Tag Archives: brioche

Cinnamon-Swirl French Toast

The only logical thing to do with an aging loaf of cinnamon-swirl brioche is to make French toast. So we did, on Easter morning.

I’m not one to follow recipes for things like French toast – didn’t everyone grow up helping parents make this? – so I just whisked 2 eggs with a few splashes of cream, orange juice, pinch of salt, pinch of nutmeg and a pinch of cinnamon. I dipped thick slices of bread into the batter and then fried in butter until browned.

I topped it with a little powdered sugar and real maple syrup. Enjoyed in the garden with some fresh fruit and a cup of coffee – fabulous!

Hope everyone had a delicious Easter. xoxo


Cinnamon-Swirl Brioche

Cinnamon rolls + bread = cinnamon bread!

I love any excuse to get cinnamon roasting away in the oven, filling the house with that spicy, warm aroma that triggers all sorts of happy sentiments. This is the first bread recipe I’ve made with eggs and butter – does that make it a brioche?

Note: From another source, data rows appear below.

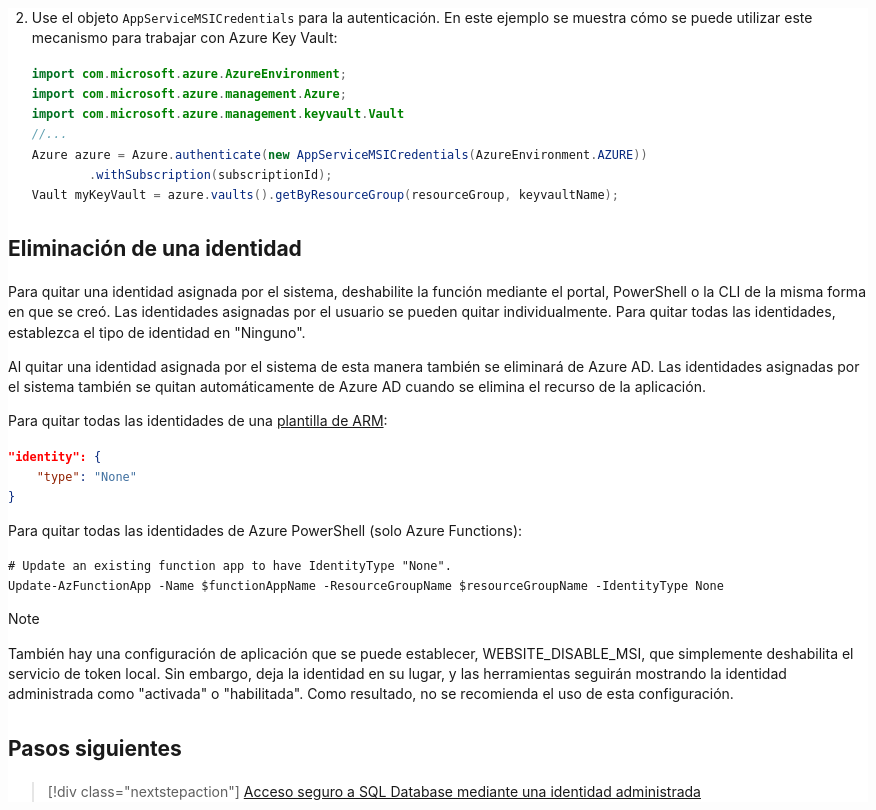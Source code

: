 2. Use el objeto `AppServiceMSICredentials` para la autenticación. En este ejemplo se muestra cómo se puede utilizar este mecanismo para trabajar con Azure Key Vault:

    ```java
    import com.microsoft.azure.AzureEnvironment;
    import com.microsoft.azure.management.Azure;
    import com.microsoft.azure.management.keyvault.Vault
    //...
    Azure azure = Azure.authenticate(new AppServiceMSICredentials(AzureEnvironment.AZURE))
            .withSubscription(subscriptionId);
    Vault myKeyVault = azure.vaults().getByResourceGroup(resourceGroup, keyvaultName);

    ```


## <a name="remove-an-identity"></a><a name="remove"></a>Eliminación de una identidad

Para quitar una identidad asignada por el sistema, deshabilite la función mediante el portal, PowerShell o la CLI de la misma forma en que se creó. Las identidades asignadas por el usuario se pueden quitar individualmente. Para quitar todas las identidades, establezca el tipo de identidad en "Ninguno".

Al quitar una identidad asignada por el sistema de esta manera también se eliminará de Azure AD. Las identidades asignadas por el sistema también se quitan automáticamente de Azure AD cuando se elimina el recurso de la aplicación.

Para quitar todas las identidades de una [plantilla de ARM](#using-an-azure-resource-manager-template):

```json
"identity": {
    "type": "None"
}
```

Para quitar todas las identidades de Azure PowerShell (solo Azure Functions):

```azurepowershell-interactive
# Update an existing function app to have IdentityType "None".
Update-AzFunctionApp -Name $functionAppName -ResourceGroupName $resourceGroupName -IdentityType None
```

> [!NOTE]
> También hay una configuración de aplicación que se puede establecer, WEBSITE_DISABLE_MSI, que simplemente deshabilita el servicio de token local. Sin embargo, deja la identidad en su lugar, y las herramientas seguirán mostrando la identidad administrada como "activada" o "habilitada". Como resultado, no se recomienda el uso de esta configuración.

## <a name="next-steps"></a>Pasos siguientes

> [!div class="nextstepaction"]
> [Acceso seguro a SQL Database mediante una identidad administrada](app-service-web-tutorial-connect-msi.md)

[Referencia de Microsoft.Azure.Services.AppAuthentication]: https://go.microsoft.com/fwlink/p/?linkid=862452
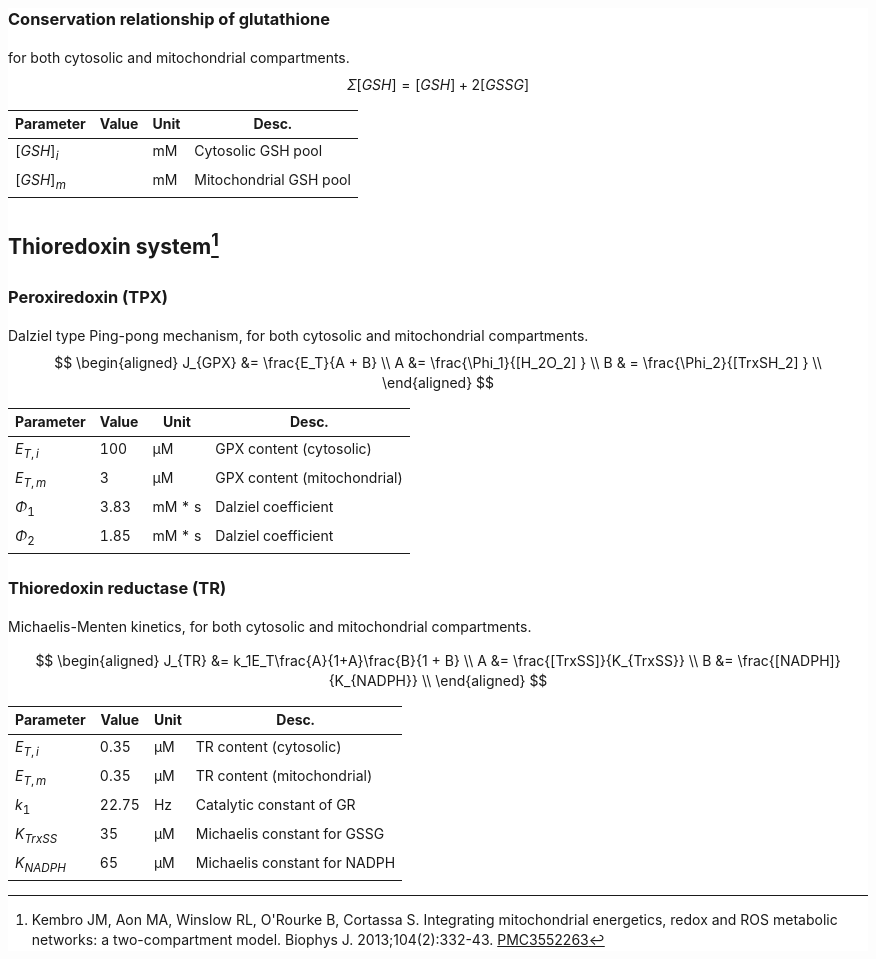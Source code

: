 ### Conservation relationship of glutathione

for both cytosolic and mitochondrial compartments.
$$
\Sigma [GSH] = [GSH] + 2 [GSSG]
$$

| Parameter | Value | Unit | Desc.                  |
| --------- | ----- | ---- | ---------------------- |
| $[GSH]_i$ |       | mM   | Cytosolic GSH pool     |
| $[GSH]_m$ |       | mM   | Mitochondrial GSH pool |


## Thioredoxin system[^Kembro2013]

### Peroxiredoxin (TPX)

Dalziel type Ping-pong mechanism, for both cytosolic and mitochondrial compartments.
$$
\begin{aligned}
J_{GPX} &= \frac{E_T}{A + B}      \\
A &= \frac{\Phi_1}{[H_2O_2] }  \\
B & = \frac{\Phi_2}{[TrxSH_2] }  \\
\end{aligned}
$$

| Parameter | Value | Unit   | Desc.                       |
| --------- | ----- | ------ | --------------------------- |
| $E_{T,i}$ | 100   | μM     | GPX content (cytosolic)     |
| $E_{T,m}$ | 3     | μM     | GPX content (mitochondrial) |
| $\Phi_1$  | 3.83  | mM * s | Dalziel coefficient         |
| $\Phi_2$  | 1.85  | mM * s | Dalziel coefficient         |


### Thioredoxin reductase (TR)

Michaelis-Menten kinetics, for both cytosolic and mitochondrial compartments.


$$
\begin{aligned}
J_{TR} &= k_1E_T\frac{A}{1+A}\frac{B}{1 + B} \\
A &= \frac{[TrxSS]}{K_{TrxSS}}  \\
B &= \frac{[NADPH]}{K_{NADPH}}  \\
\end{aligned}
$$

| Parameter   | Value | Unit | Desc.                        |
| ----------- | ----- | ---- | ---------------------------- |
| $E_{T,i}$   | 0.35  | μM   | TR content (cytosolic)       |
| $E_{T,m}$   | 0.35  | μM   | TR content (mitochondrial)   |
| $k_1$       | 22.75 | Hz   | Catalytic constant of GR     |
| $K_{TrxSS}$ | 35    | μM   | Michaelis constant for GSSG  |
| $K_{NADPH}$ | 65    | μM   | Michaelis constant for NADPH |


[^vanBeek2007]: Kongas O, van Beek JHGM Creatine kinase in energy metabolic signaling in muscle Nature Precedings (2007)DOI: https://doi.org/10.1038/npre.2007.1317.1
[^Cortassa2004]: Cortassa S, Aon MA, Winslow RL, O'Rourke B. A mitochondrial oscillator dependent on reactive oxygen species. Biophys J. 2004;87(3):2060-73. [PMC1304608](https://www.ncbi.nlm.nih.gov/pmc/articles/PMC1304608/)
[^Kembro2013]: Kembro JM, Aon MA, Winslow RL, O'Rourke B, Cortassa S. Integrating mitochondrial energetics, redox and ROS metabolic networks: a two-compartment model. Biophys J. 2013;104(2):332-43. [PMC3552263](https://www.ncbi.nlm.nih.gov/pmc/articles/PMC3552263/)
[^Wei2011]: Wei AC, Aon MA, O'Rourke B, Winslow RL, Cortassa S. Mitochondrial energetics, pH regulation, and ion dynamics: a computational-experimental approach. Biophys J. 2011;100(12):2894-903. [PMC3123977](https://www.ncbi.nlm.nih.gov/pmc/articles/PMC3123977/)
[^Gauthier2013A]: Gauthier LD, Greenstein JL, O’Rourke B, Winslow RL. An Integrated Mitochondrial ROS Production and Scavenging Model: Implications for Heart Failure. Biophysical Journal. 2013;105(12):2832-2842. doi:10.1016/j.bpj.2013.11.007. [PMC3882515]
[^vanBeek2007]: Kongas O, van Beek JHGM Creatine kinase in energy metabolic signaling in muscle Nature Precedings (2007)DOI: https://doi.org/10.1038/npre.2007.1317.1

The finished product was a wonderfully eggy loaf that was soft in the middle, with a nice thin golden crust. It looked like brioche and tasted like brioche – perfect leftovers for French toast or bread pudding! I immediately sliced mine and fried it with a light coating of salted butter – classic.

Adapted from Closet Cooking and Pioneer Woman…

Cinnamon-Swirl Brioche


  • 1 cup milk
  • 1/3 cup butter, salted
  • 2 1/2 teaspoons active dry yeast
  • 2 eggs
  • 1/3 cup sugar
  • 3-3 1/2 cups all-purpose flour
  • 1 teaspoon salt
  • 2 tablespoons butter, room temperature
  • 1/3 cups sugar
  • 2 tablespoons cinnamon
  • 1 egg
  • 1 tablespoon milk
  1. Heat the milk in a small sauce pan over medium-low heat, melt the butter into it without boiling, remove from heat and let cool until it is luke warm
  2. Mix in the yeast and let sit for 10 minutes.
  3. Whisk the eggs and sugar in a large bowl. Whisk in the milk.
  4. Mix the flour and salt and beat half of it into the milk mixture until combined (I used a wooden spoon at this point).
  5. Beat in the remaining flour until combined.
  6. Knead the dough until smooth, adding more flour if it is too sticky, 5 min.
  7. Place the dough in a large greased bowl, cover and let it rise until it has doubled in size, about 2 hours.
  8. Place the dough on a lightly floured surface and roll it out so that it is as wide as your bread pan and about 18 to 24 inches long.
  9. Spread the butter over the dough (Tip: I melted the butter and brushed it on at this point. Much easier.).
  10. Mix the sugar and cinnamon and sprinkle it over the dough.
  11. Roll the dough up into a log, trimming to fit, it needed.
  12. Place the dough into the greased loaf pan, cover and let it rise until it has doubled in size, about 2 hours.
  13. Mix the egg and milk and brush it over the top of the loaf.
  14. Bake the loaf in a preheated 350F oven until golden brown on top, about 30-40 minutes. Let cool on wire rack.
I probably took mine out of the oven too early because it was a bit too soft in the center, but I didn’t mind. And neither did the cat – he tore through the bag to nibble the freshly baked loaf while I slept unknowingly. Rude!
I cut away those parts, however, and the loaf was fine.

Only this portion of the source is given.